2.2: obtaining two candidate key frames which are stored in the scanning process and are similar to the current frame to be detected by utilizing bag-of-words matching, obtaining map points associated with the candidate key frames by utilizing the connection relation of the key frames stored in the scanning process, and using the map points as the candidate map points matched by the detection module in the 2D-3D mode;

2.3: 2D-2D matching is carried out on the feature points in the two candidate key frames in the step 2.2 and the current key frame to be detected, 3D-2D matching is carried out on the candidate map points obtained in the step 2.2 and the current frame to be detected, and the pose of the current frame to be detected is obtained by combining the 2D and 3D information; specifically, by using RANSAC, a rotation matrix and a translation matrix are obtained by using 6 pairs of 2D-2D matching, and then, scale information is restored by using a pair of 2D-3D matching.
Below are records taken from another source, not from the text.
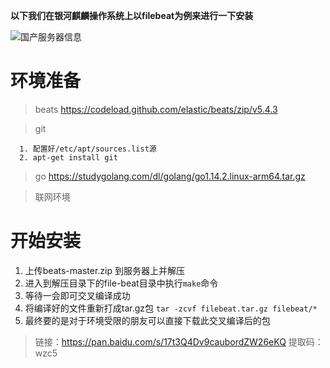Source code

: **以下我们在银河麒麟操作系统上以filebeat为例来进行一下安装**

![国产服务器信息](https://s1.ax1x.com/2020/05/12/YYX2OU.jpg)

# 环境准备
> beats https://codeload.github.com/elastic/beats/zip/v5.4.3

> git
```
  1. 配置好/etc/apt/sources.list源
  2. apt-get install git
```
> go https://studygolang.com/dl/golang/go1.14.2.linux-arm64.tar.gz

> 联网环境

# 开始安装
1. 上传beats-master.zip 到服务器上并解压
2. 进入到解压目录下的file-beat目录中执行`make`命令
3. 等待一会即可交叉编译成功
4. 将编译好的文件重新打成tar.gz包 `tar -zcvf filebeat.tar.gz filebeat/*`
5. 最终要的是对于环境受限的朋友可以直接下载此交叉编译后的包
> 链接：https://pan.baidu.com/s/17t3Q4Dv9caubordZW26eKQ 提取码：wzc5
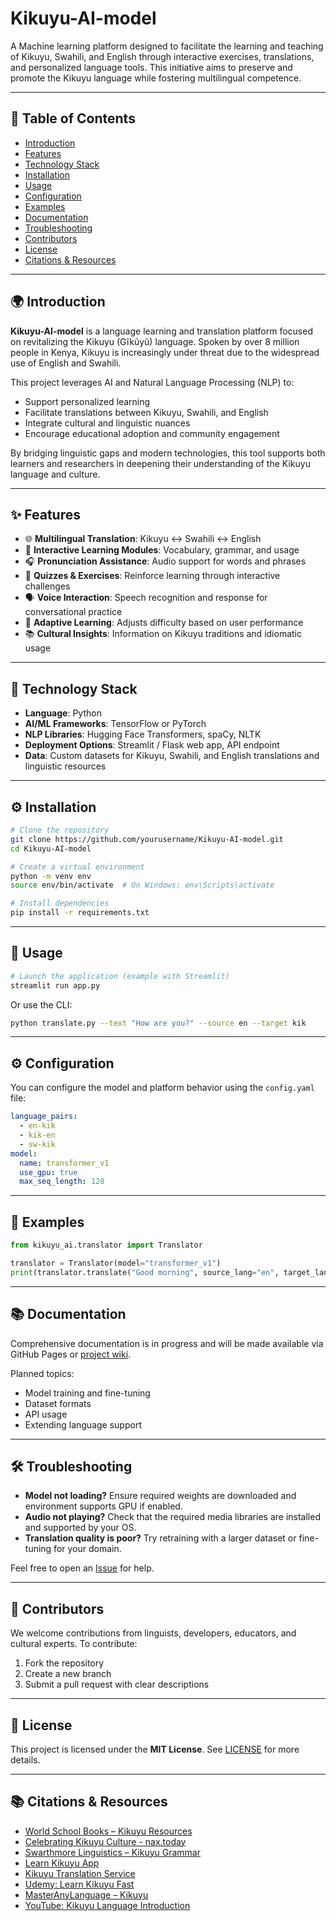 
# Kikuyu-AI-model

A Machine learning platform designed to facilitate the learning and teaching of Kikuyu, Swahili, and English through interactive exercises, translations, and personalized language tools. This initiative aims to preserve and promote the Kikuyu language while fostering multilingual competence.

---

## 📖 Table of Contents

- [Introduction](#introduction)
- [Features](#features)
- [Technology Stack](#technology-stack)
- [Installation](#installation)
- [Usage](#usage)
- [Configuration](#configuration)
- [Examples](#examples)
- [Documentation](#documentation)
- [Troubleshooting](#troubleshooting)
- [Contributors](#contributors)
- [License](#license)
- [Citations & Resources](#citations--resources)

---

## 🌍 Introduction

**Kikuyu-AI-model** is a language learning and translation platform focused on revitalizing the Kikuyu (Gĩkũyũ) language. Spoken by over 8 million people in Kenya, Kikuyu is increasingly under threat due to the widespread use of English and Swahili.

This project leverages AI and Natural Language Processing (NLP) to:

- Support personalized learning
- Facilitate translations between Kikuyu, Swahili, and English
- Integrate cultural and linguistic nuances
- Encourage educational adoption and community engagement

By bridging linguistic gaps and modern technologies, this tool supports both learners and researchers in deepening their understanding of the Kikuyu language and culture.

---

## ✨ Features

- 🌐 **Multilingual Translation**: Kikuyu ↔ Swahili ↔ English
- 🧠 **Interactive Learning Modules**: Vocabulary, grammar, and usage
- 🎧 **Pronunciation Assistance**: Audio support for words and phrases
- 🧩 **Quizzes & Exercises**: Reinforce learning through interactive challenges
- 🗣️ **Voice Interaction**: Speech recognition and response for conversational practice
- 📝 **Adaptive Learning**: Adjusts difficulty based on user performance
- 📚 **Cultural Insights**: Information on Kikuyu traditions and idiomatic usage

---

## 🧰 Technology Stack

- **Language**: Python
- **AI/ML Frameworks**: TensorFlow or PyTorch
- **NLP Libraries**: Hugging Face Transformers, spaCy, NLTK
- **Deployment Options**: Streamlit / Flask web app, API endpoint
- **Data**: Custom datasets for Kikuyu, Swahili, and English translations and linguistic resources

---

## ⚙️ Installation

```bash
# Clone the repository
git clone https://github.com/yourusername/Kikuyu-AI-model.git
cd Kikuyu-AI-model

# Create a virtual environment
python -m venv env
source env/bin/activate  # On Windows: env\Scripts\activate

# Install dependencies
pip install -r requirements.txt
```

---

## 🚀 Usage

```bash
# Launch the application (example with Streamlit)
streamlit run app.py
```

Or use the CLI:

```bash
python translate.py --text "How are you?" --source en --target kik
```

---

## ⚙️ Configuration

You can configure the model and platform behavior using the `config.yaml` file:

```yaml
language_pairs:
  - en-kik
  - kik-en
  - sw-kik
model:
  name: transformer_v1
  use_gpu: true
  max_seq_length: 128
```

---

## 🧪 Examples

```python
from kikuyu_ai.translator import Translator

translator = Translator(model="transformer_v1")
print(translator.translate("Good morning", source_lang="en", target_lang="kik"))
```

---

## 📚 Documentation

Comprehensive documentation is in progress and will be made available via GitHub Pages or [project wiki](https://github.com/yourusername/Kikuyu-AI-model/wiki).

Planned topics:
- Model training and fine-tuning
- Dataset formats
- API usage
- Extending language support

---

## 🛠️ Troubleshooting

- **Model not loading?** Ensure required weights are downloaded and environment supports GPU if enabled.
- **Audio not playing?** Check that the required media libraries are installed and supported by your OS.
- **Translation quality is poor?** Try retraining with a larger dataset or fine-tuning for your domain.

Feel free to open an [Issue](https://github.com/yourusername/Kikuyu-AI-model/issues) for help.

---

## 👥 Contributors

We welcome contributions from linguists, developers, educators, and cultural experts. To contribute:

1. Fork the repository
2. Create a new branch
3. Submit a pull request with clear descriptions

---

## 📄 License

This project is licensed under the **MIT License**. See [LICENSE](LICENSE) for more details.

---

## 📚 Citations & Resources

- [World School Books – Kikuyu Resources](https://worldschoolbooks.com/guide-to-kikuyu-resources/)
- [Celebrating Kikuyu Culture - nax.today](https://nax.today/features/article/332/celebrating-the-resilience-and-richness-of-kikuyu-culture#google_vignette)
- [Swarthmore Linguistics – Kikuyu Grammar](https://wikis.swarthmore.edu/ling073/Kikuyu/Grammar)
- [Learn Kikuyu App](https://learn-kikuyu.netlify.app/)
- [Kikuyu Translation Service](https://languagexs.com/kikuyu-translation-service/)
- [Udemy: Learn Kikuyu Fast](https://www.udemy.com/course/how-to-learn-kikuyu-language-fast/?couponCode=ST7MT110524)
- [MasterAnyLanguage – Kikuyu](https://www.masteranylanguage.com/c/r/o/Kikuyu/MonthsOfYear)
- [YouTube: Kikuyu Language Introduction](https://www.youtube.com/watch?v=hynCpgtt1LE)
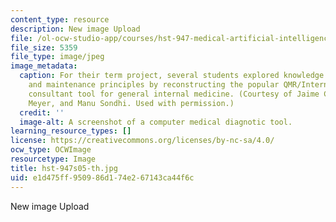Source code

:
 ```yaml
---
content_type: resource
description: New image Upload
file: /ol-ocw-studio-app/courses/hst-947-medical-artificial-intelligence-spring-2005/e1d475ff950986d174e267143ca44f6c_hst-947s05-th.jpg
file_size: 5359
file_type: image/jpeg
image_metadata:
  caption: For their term project, several students explored knowledge acquisition
    and maintenance principles by reconstructing the popular QMR/Internist I diagnostic
    consultant tool for general internal medicine. (Courtesy of Jaime Chang, Mark
    Meyer, and Manu Sondhi. Used with permission.)
  credit: ''
  image-alt: A screenshot of a computer medical diagnotic tool.
learning_resource_types: []
license: https://creativecommons.org/licenses/by-nc-sa/4.0/
ocw_type: OCWImage
resourcetype: Image
title: hst-947s05-th.jpg
uid: e1d475ff-9509-86d1-74e2-67143ca44f6c
---
```

New image Upload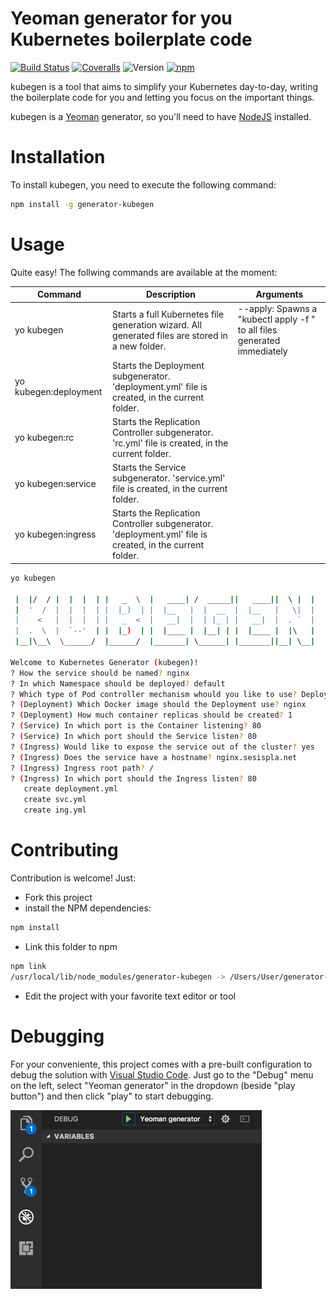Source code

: # Yeoman generator for you Kubernetes boilerplate code

[![Build Status](https://travis-ci.org/sesispla/generator-kubegen.svg?branch=master)](https://travis-ci.org/sesispla/generator-kubegen)
[![Coveralls](https://img.shields.io/coveralls/sesispla/generator-kubegen.svg)](https://coveralls.io/github/sesispla/generator-kubegen)
![Version](https://img.shields.io/npm/v/generator-kubegen.svg)
[![npm](https://img.shields.io/npm/dm/generator-kubegen.svg)](https://www.npmjs.com/package/generator-kubegen)

kubegen is a tool that aims to simplify your Kubernetes day-to-day, writing the boilerplate code for you and letting you focus on the important things.

kubegen is a [Yeoman](http://yeoman.io) generator, so you'll need to have [NodeJS](https://nodejs.org/) installed.

# Installation

To install kubegen, you need to execute the following command:

```bash
npm install -g generator-kubegen
```

# Usage

Quite easy! The follwing commands are available at the moment:

| Command                | Description                                                                                                | Arguments                                                                |
| ---------------------- | ---------------------------------------------------------------------------------------------------------- | ------------------------------------------------------------------------ |
| yo kubegen             | Starts a full Kubernetes file generation wizard. All generated files are stored in a new folder.           | --apply: Spawns a "kubectl apply -f " to all files generated immediately |
| yo kubegen:deployment  | Starts the Deployment subgenerator. 'deployment.yml' file is created, in the current folder.               |                                                                          |
| yo kubegen:rc          | Starts the Replication Controller subgenerator. 'rc.yml' file is created, in the current folder.           |                                                                          |
| yo kubegen:service     | Starts the Service subgenerator. 'service.yml' file is created, in the current folder.                     |                                                                          |
| yo kubegen:ingress     | Starts the Replication Controller subgenerator. 'deployment.yml' file is created, in the current folder.   |                                                                          |

```bash
yo kubegen

 |  |/  / |  |  |  | |   _  \  |   ____| /  _____||   ____||  \ |  |
 |  '  /  |  |  |  | |  |_)  | |  |__   |  |  __  |  |__   |   \|  |
 |    <   |  |  |  | |   _  <  |   __|  |  | |_ | |   __|  |  . `  |
 |  .  \  |  `--'  | |  |_)  | |  |____ |  |__| | |  |____ |  |\   |
 |__|\__\  \______/  |______/  |_______| \______| |_______||__| \__|

Welcome to Kubernetes Generator (kubegen)!
? How the service should be named? nginx
? In which Namespace should be deployed? default
? Which type of Pod controller mechanism whould you like to use? Deployment
? (Deployment) Which Docker image should the Deployment use? nginx
? (Deployment) How much container replicas should be created? 1
? (Service) In which port is the Container listening? 80
? (Service) In which port should the Service listen? 80
? (Ingress) Would like to expose the service out of the cluster? yes
? (Ingress) Does the service have a hostname? nginx.sesispla.net
? (Ingress) Ingress root path? /
? (Ingress) In which port should the Ingress listen? 80
   create deployment.yml
   create svc.yml
   create ing.yml
```

# Contributing

Contribution is welcome! Just:

- Fork this project
- install the NPM dependencies:

```bash
npm install
```

- Link this folder to npm

```bash
npm link
/usr/local/lib/node_modules/generator-kubegen -> /Users/User/generator-kubegen
```

- Edit the project with your favorite text editor or tool

# Debugging

For your conveniente, this project comes with a pre-built configuration to debug the solution with [Visual Studio Code](https://code.visualstudio.com). Just go to the "Debug" menu on the left, select "Yeoman generator" in the dropdown (beside "play button") and then click "play" to start debugging.

![debug with VSCode](docs/debug.png)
7. The method for detecting and tracking a three-dimensional object according to claim 1, wherein the step 3 specifically comprises the steps of:

3.1: extracting SuperPoint characteristic points from a current frame to be tracked;

3.2: using pose information obtained by the latest detection frame to re-project to the current frame to obtain 3D-2D feature point matching information, simultaneously using the last key frame to be tracked to match with the current optical flow of the frame to be tracked to obtain 3D-2D matching, using PnP to solve to obtain the pose of the frame to be tracked,

3.3: for the tracking of non-key frames, visual odometer-assisted tracking is utilized.